I also see the footsteps in the snow my husband made when he goes to the back of the yard and tends to the feeders and birdbath. I noticed them Tuesday and appreciated the path he took around a depression in the grass that could trip him up. Because I have this different perspective the current snowfall is softening the footprints, blurring the lines and the path. Soon they will disappear altogether.
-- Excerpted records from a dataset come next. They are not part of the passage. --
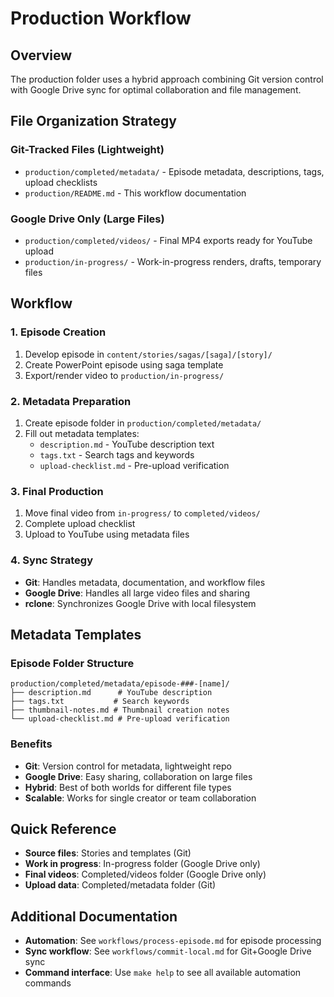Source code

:# Production Workflow

## Overview
The production folder uses a hybrid approach combining Git version control with Google Drive sync for optimal collaboration and file management.

## File Organization Strategy

### Git-Tracked Files (Lightweight)
- `production/completed/metadata/` - Episode metadata, descriptions, tags, upload checklists
- `production/README.md` - This workflow documentation

### Google Drive Only (Large Files)
- `production/completed/videos/` - Final MP4 exports ready for YouTube upload
- `production/in-progress/` - Work-in-progress renders, drafts, temporary files

## Workflow

### 1. Episode Creation
1. Develop episode in `content/stories/sagas/[saga]/[story]/`
2. Create PowerPoint episode using saga template
3. Export/render video to `production/in-progress/`

### 2. Metadata Preparation
1. Create episode folder in `production/completed/metadata/`
2. Fill out metadata templates:
   - `description.md` - YouTube description text
   - `tags.txt` - Search tags and keywords
   - `upload-checklist.md` - Pre-upload verification

### 3. Final Production
1. Move final video from `in-progress/` to `completed/videos/`
2. Complete upload checklist
3. Upload to YouTube using metadata files

### 4. Sync Strategy
- **Git**: Handles metadata, documentation, and workflow files
- **Google Drive**: Handles all large video files and sharing
- **rclone**: Synchronizes Google Drive with local filesystem

## Metadata Templates

### Episode Folder Structure
```
production/completed/metadata/episode-###-[name]/
├── description.md      # YouTube description
├── tags.txt           # Search keywords
├── thumbnail-notes.md # Thumbnail creation notes
└── upload-checklist.md # Pre-upload verification
```

### Benefits
- **Git**: Version control for metadata, lightweight repo
- **Google Drive**: Easy sharing, collaboration on large files
- **Hybrid**: Best of both worlds for different file types
- **Scalable**: Works for single creator or team collaboration

## Quick Reference
- **Source files**: Stories and templates (Git)
- **Work in progress**: In-progress folder (Google Drive only)
- **Final videos**: Completed/videos folder (Google Drive only)
- **Upload data**: Completed/metadata folder (Git)

## Additional Documentation

- **Automation**: See `workflows/process-episode.md` for episode processing
- **Sync workflow**: See `workflows/commit-local.md` for Git+Google Drive sync
- **Command interface**: Use `make help` to see all available automation commands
I’m very conscious of my own grief these last few days. Anticipatory grief as my living parent is mentally slipping away and my dead parent isn’t here to ask things and tell me I’m doing a good job, the best I can. And watching this snow I’m struck by the footprints. People and life experiences we’ve lost are like the footprints in the snow. We can see and recognize the path that person or time made on our lives, on our hearts. And this snow is Time. As time goes on those prints and trails and pathways get blurred and all but disappear in our day to day.
And yet there are gifts in this change of perspective as well. With this different vista I see the trees and the gradients of white in the distance and I connect with the stillness. And I’ve spotted the elusive red fox in the field not one but three times today. Twice it came up very near the yard and I got a good look at its beautiful fur and elegant gait across the snow.
In the stillness I’ll take the grief and invite it in, because pushing it away takes so very much energy. And I’ll welcome the memories and pathways even as they blur with time. They are both gifts and part of my journey and the footprints I leave here, with you.
Thank you so much dear Carole. As usual, your beautiful writing touched me deeply. I too am dealing with my mother slipping away. I never know from day to day whether she will be "with me" on a phone call or whether she will just be an illusion of a woman I once knew. She is going through a lot of despair as her mental capacities disappear. All I can do is be there for her, tell her I understand, and love her every day. This daily grief is really hard. I still grieve my dad's passing, especially now that I am working on a project called The Musician's Journey. His voice comes back to me, as I explore my past. The footprints are fresh in the snow.